Ben Eysenbach Thesis Defense - 2023

Details

Title : Ben Eysenbach Thesis Defense Author(s): Ben Eysenbach Link(s) : https://www.youtube.com/watch?v=ODVaWSKCzTM

Rough Notes

This thesis looks at Reinforcement learning (RL) from a probabilistic perspective. RL is hard because of limited feedback (rewards):

Feedback comes after many steps in the future.
Learning from high dimensional data is hard with limited feedback.
Rewards are hard to specify and measure.

Self-Supervised Learning (SSL) approaches learn from limited feedback. Within SSL methods, Contrastive Learning methods learn representations so that similar inputs (e.g. faces) have similar representations.

Thesis in 5 words: A foundation for self-supervised RL.

Outline of talk: Skills: Using data to define desired outcomes. Planning: Inferring how to reach desired outcomes. Robustness and generalization.

Goal-Conditional Reinforcement Learning involves giving a goal state rather than a hand-crafted reward function.
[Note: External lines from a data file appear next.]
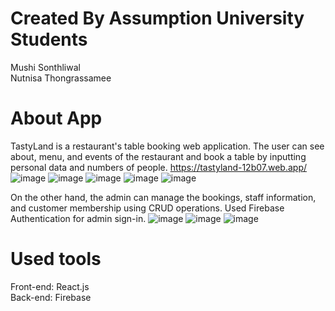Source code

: # Created By Assumption University Students
Mushi Sonthliwal\
Nutnisa Thongrassamee

# About App
TastyLand is a restaurant's table booking web application. The user can see about, menu, and events of the restaurant and book a table by inputting personal data and numbers of people. https://tastyland-12b07.web.app/ 
![image](https://user-images.githubusercontent.com/74524497/113897031-b33f0c00-97f4-11eb-9e67-95ee98317b26.png)
![image](https://user-images.githubusercontent.com/74524497/153766113-faad81f2-4881-429c-bebc-613c7cd8d991.png)
![image](https://user-images.githubusercontent.com/74524497/153766136-c4473159-a1cc-401a-ad2f-62982dfee72f.png)
![image](https://user-images.githubusercontent.com/74524497/153766154-837aafc2-f51c-43cf-9923-1a3130bf291f.png)
![image](https://user-images.githubusercontent.com/74524497/153766172-70d460b9-29f7-4940-8486-fb4273f5384e.png)

On the other hand, the admin can manage the bookings, staff information, and customer membership using CRUD operations. Used Firebase Authentication for admin sign-in. 
![image](https://user-images.githubusercontent.com/74524497/153808109-d5a8b96c-8c2e-4255-9adc-b20fc2215a02.png)
![image](https://user-images.githubusercontent.com/74524497/153805559-0cd94559-b389-45ca-bcd1-f4b7ba7fe090.png)
![image](https://user-images.githubusercontent.com/74524497/153807936-21e711e3-7732-42d2-acd7-4c394851fae4.png)

# Used tools
Front-end: React.js\
Back-end: Firebase

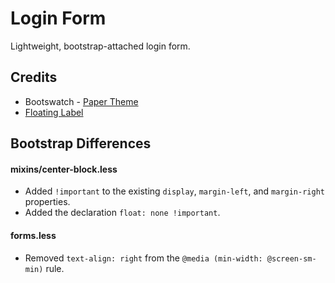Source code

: # Login Form
Lightweight, bootstrap-attached login form.

## Credits
- Bootswatch - [Paper Theme](https://bootswatch.com/paper)
- [Floating Label](http://jsfiddle.net/RyanWalters/z9ymd852/)

## Bootstrap Differences

#### mixins/center-block.less
- Added `!important` to the existing `display`, `margin-left`, and `margin-right` properties.
- Added the declaration `float: none !important`.

#### forms.less
- Removed `text-align: right` from the `@media (min-width: @screen-sm-min)` rule.
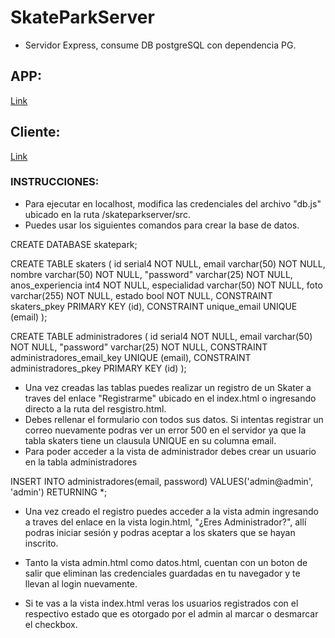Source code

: # SkateParkServer
 - Servidor Express, consume DB postgreSQL con dependencia PG.

## APP:
<a href="https://wilper591.github.io/SkateParkClient/">Link</a>

## Cliente:
<a href="https://github.com/Wilper591/SkateParkClient">Link</a>

### INSTRUCCIONES:
 - Para ejecutar en localhost, modifica las credenciales del archivo "db.js" ubicado en la ruta /skateparkserver/src.
 - Puedes usar los siguientes comandos para crear la base de datos.

CREATE DATABASE skatepark;

CREATE TABLE skaters (
	id serial4 NOT NULL,
	email varchar(50) NOT NULL,
	nombre varchar(50) NOT NULL,
	"password" varchar(25) NOT NULL,
	anos_experiencia int4 NOT NULL,
	especialidad varchar(50) NOT NULL,
	foto varchar(255) NOT NULL,
	estado bool NOT NULL,
	CONSTRAINT skaters_pkey PRIMARY KEY (id),
	CONSTRAINT unique_email UNIQUE (email)
);

CREATE TABLE administradores (
	id serial4 NOT NULL,
	email varchar(50) NOT NULL,
	"password" varchar(25) NOT NULL,
	CONSTRAINT administradores_email_key UNIQUE (email),
	CONSTRAINT administradores_pkey PRIMARY KEY (id)
);
 - Una vez creadas las tablas puedes realizar un registro de un Skater a traves del enlace "Registrarme" ubicado en el index.html o ingresando directo a la ruta del resgistro.html.
 - Debes rellenar el formulario con todos sus datos. Si intentas registrar un correo nuevamente podras ver un error 500 en el servidor ya que la tabla skaters tiene un clausula UNIQUE en su columna email.
 - Para poder acceder a la vista de administrador debes crear un usuario en la tabla administradores

INSERT INTO administradores(email, password) VALUES('admin@admin', 'admin') RETURNING *;

 - Una vez creado el registro puedes acceder a la vista admin ingresando a traves del enlace en la vista login.html, "¿Eres Administrador?", allí podras iniciar sesión y podras aceptar a los skaters que se hayan inscrito.

 - Tanto la vista admin.html como datos.html, cuentan con un boton de salir que eliminan las credenciales guardadas en tu navegador y te llevan al login nuevamente.

 - Si te vas a la vista index.html veras los usuarios registrados con el respectivo estado que es otorgado por el admin al marcar o desmarcar el checkbox.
If we are given a dataset for videos and actions (in a robotic task to move an item to a specific area), we can learn a representation that encodes information about the environment, and use it to extract skills, \(\pi(a|s,g)\).

Representation learning here uses a state-action encoder \(\phi(s,a)\), and a goal encoder (which takes a future frame from the same video) \(\psi(s)\) which both map to a representation space. The goal encoder is sometimes given frames from a different video. Contrastive learning can then be used to make the representations from frames within the same video to be close, and between different videos to be different. This work encodes information about actions as well, which differentiates itself from prior similar work.
The representations can then be used for action selection by choosing \(a_i\) such that \(\phi(s,a_i)\) is closest to the goal state representation \(\psi(g)\).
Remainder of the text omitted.